Behavioral and histologic neuroprotection of aqueous garlic extract after reversible focal cerebral ischemia

• Published in: Journal of medicinal food Vol. 9; no. 4; pp. 537 - 544
• Main Authors: Saleem, S, Ahmad, M, Ahmad, A.S, Yousuf, S, Ansari, M.A, Khan, M.B, Ishrat, T, Islam, F
• Format: Journal Article
• Language: English
• Published: United States 2006
• Subjects: adenosinetriphosphatase; animal behavior; animal models; Animals; apoptosis; arteries; aspartic acid; Behavior, Animal - drug effects; blood chemistry; Brain - enzymology; Brain Chemistry; Brain Ischemia - enzymology; Brain Ischemia - metabolism; catalase; Catalase - analysis; chemoprevention; Constriction; enzyme activity; garlic; Garlic - chemistry; glutamates; glutathione; Glutathione - analysis; glutathione peroxidase; Glutathione Peroxidase - analysis; glutathione reductase (NADPH); Glutathione Reductase - analysis; glutathione transferase; Glutathione Transferase - analysis; Hand Strength; histopathology; ischemia; Male; malondialdehyde; Malondialdehyde - analysis; Middle Cerebral Artery; Motor Activity - drug effects; neurophysiology; Neuroprotective Agents - administration & dosage; plant extracts; Plant Extracts - administration & dosage; Rats; Rats, Wistar; reperfusion; Sodium-Potassium-Exchanging ATPase - analysis; stroke; superoxide dismutase; Superoxide Dismutase - analysis
• ISSN: 1096-620X; 1557-7600
• DOI: 10.1089/jmf.2006.9.537

The objective of the present study was to investigate the effects of aqueous garlic extract (AGE) on neurobehavioral activities, malondialdehyde (MDA) and reduced glutathione (GSH) levels, glutathione peroxidase (GPx), glutathione reductase (GR), glutathione S-transferase (GST), superoxide dismutase (SOD), catalase (CAT), and sodium-potassium ATPase (Na(+),K(+)-ATPase) activities, and glutamate and aspartate content in a middle cerebral artery (MCA) occlusion (MCAO) model of acute cerebral ischemia in rats.
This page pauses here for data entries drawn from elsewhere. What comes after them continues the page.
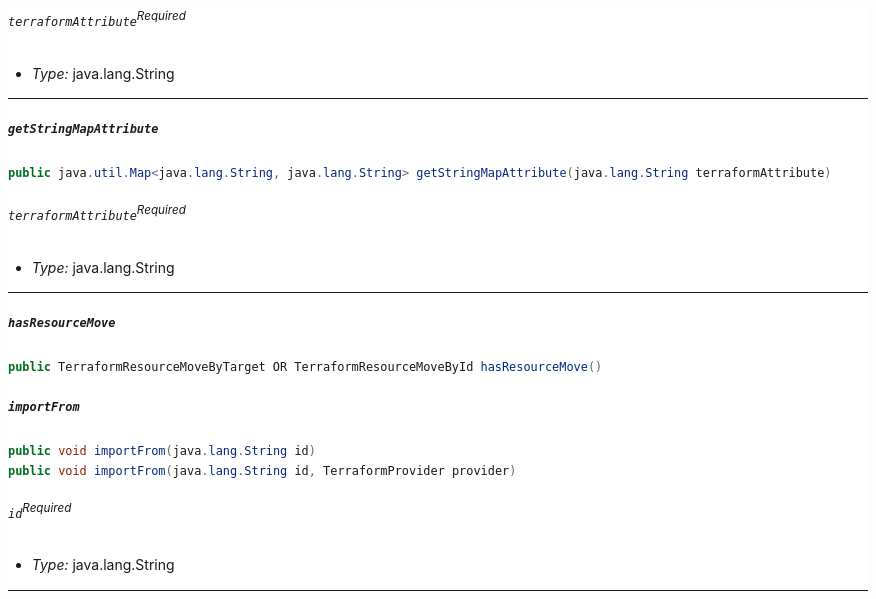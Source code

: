 ###### `terraformAttribute`<sup>Required</sup> <a name="terraformAttribute" id="@cdktf/provider-databricks.aibiDashboardEmbeddingAccessPolicySetting.AibiDashboardEmbeddingAccessPolicySetting.getStringAttribute.parameter.terraformAttribute"></a>

- *Type:* java.lang.String

---

##### `getStringMapAttribute` <a name="getStringMapAttribute" id="@cdktf/provider-databricks.aibiDashboardEmbeddingAccessPolicySetting.AibiDashboardEmbeddingAccessPolicySetting.getStringMapAttribute"></a>

```java
public java.util.Map<java.lang.String, java.lang.String> getStringMapAttribute(java.lang.String terraformAttribute)
```

###### `terraformAttribute`<sup>Required</sup> <a name="terraformAttribute" id="@cdktf/provider-databricks.aibiDashboardEmbeddingAccessPolicySetting.AibiDashboardEmbeddingAccessPolicySetting.getStringMapAttribute.parameter.terraformAttribute"></a>

- *Type:* java.lang.String

---

##### `hasResourceMove` <a name="hasResourceMove" id="@cdktf/provider-databricks.aibiDashboardEmbeddingAccessPolicySetting.AibiDashboardEmbeddingAccessPolicySetting.hasResourceMove"></a>

```java
public TerraformResourceMoveByTarget OR TerraformResourceMoveById hasResourceMove()
```

##### `importFrom` <a name="importFrom" id="@cdktf/provider-databricks.aibiDashboardEmbeddingAccessPolicySetting.AibiDashboardEmbeddingAccessPolicySetting.importFrom"></a>

```java
public void importFrom(java.lang.String id)
public void importFrom(java.lang.String id, TerraformProvider provider)
```

###### `id`<sup>Required</sup> <a name="id" id="@cdktf/provider-databricks.aibiDashboardEmbeddingAccessPolicySetting.AibiDashboardEmbeddingAccessPolicySetting.importFrom.parameter.id"></a>

- *Type:* java.lang.String

---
The right MCA of male Wistar rats was occluded for 2 hours using intraluminal 4-0 monofilament, and reperfusion was allowed for 22 hours. MCAO caused significant depletion in GSH and its dependent enzymes (GPx, GR, and GST) and significant elevation of MDA, glutamate, and aspartate. The activities of Na(+),K(+)- ATPase, SOD, and CAT were decreased significantly by MCAO. The neurobehavioral activities (grip strength, spontaneous motor activity, and motor coordination) were also decreased significantly in the MCAO group. All of the alterations induced by ischemia were significantly attenuated by pretreatment with AGE (500 mg/mL/kg of body weight, i.p.) 30 minutes before the induction of MCAO and correlated well with histopathology by decreasing the neuronal cell death following MCAO and reperfusion. These findings suggest that AGE effectively modulates neurobehavioral and neurochemical changes in focal ischemia, most probably by virtue of its antioxidant properties.